--- Task ---
All lines in the material below that contain "testing" should be located and copied.

--- Data shown ---
:::::

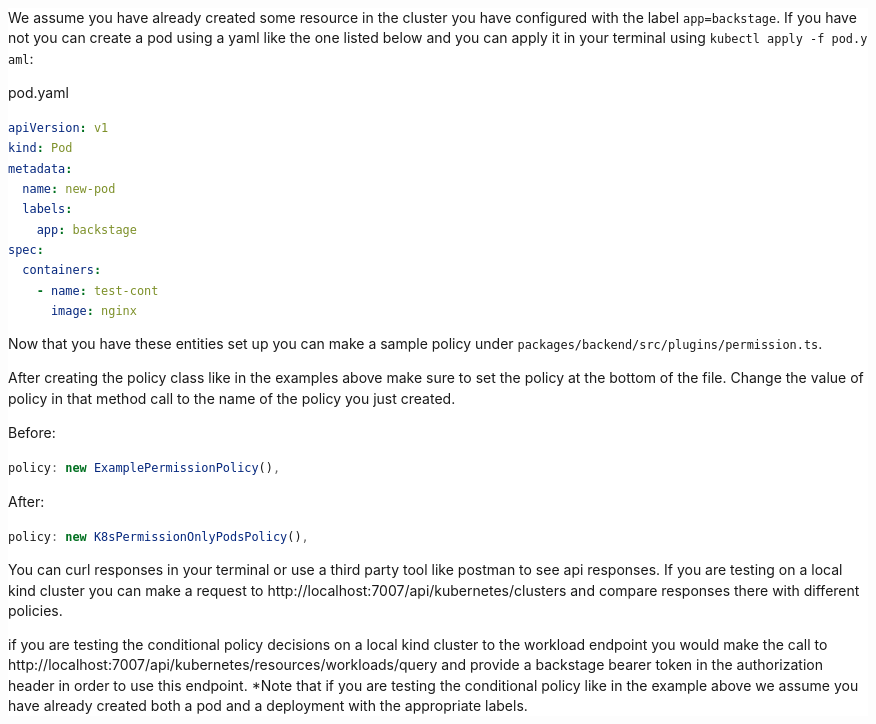 We assume you have already created some resource in the cluster you have configured with the label `app=backstage`. If you have not you can create a pod using a yaml like the one listed below and you can apply it in your terminal using `kubectl apply -f pod.yaml`:

pod.yaml

```yaml
apiVersion: v1
kind: Pod
metadata:
  name: new-pod
  labels:
    app: backstage
spec:
  containers:
    - name: test-cont
      image: nginx
```

Now that you have these entities set up you can make a sample policy under `packages/backend/src/plugins/permission.ts`.

After creating the policy class like in the examples above make sure to set the policy at the bottom of the file. Change the value of policy in that method call to the name of the policy you just created.

Before:

```typescript
policy: new ExamplePermissionPolicy(),
```

After:

```typescript
policy: new K8sPermissionOnlyPodsPolicy(),
```

You can curl responses in your terminal or use a third party tool like postman to see api responses. If you are testing on a local kind cluster you can make a request to http://localhost:7007/api/kubernetes/clusters and compare responses there with different policies.

if you are testing the conditional policy decisions on a local kind cluster to the workload endpoint you would make the call to http://localhost:7007/api/kubernetes/resources/workloads/query and provide a backstage bearer token in the authorization header in order to use this endpoint.
\*Note that if you are testing the conditional policy like in the example above we assume you have already created both a pod and a deployment with the appropriate labels.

:::::

--- Written response ---
You can curl responses in your terminal or use a third party tool like postman to see api responses. If you are testing on a local kind cluster you can make a request to http://localhost:7007/api/kubernetes/clusters and compare responses there with different policies.
if you are testing the conditional policy decisions on a local kind cluster to the workload endpoint you would make the call to http://localhost:7007/api/kubernetes/resources/workloads/query and provide a backstage bearer token in the authorization header in order to use this endpoint.
\*Note that if you are testing the conditional policy like in the example above we assume you have already created both a pod and a deployment with the appropriate labels.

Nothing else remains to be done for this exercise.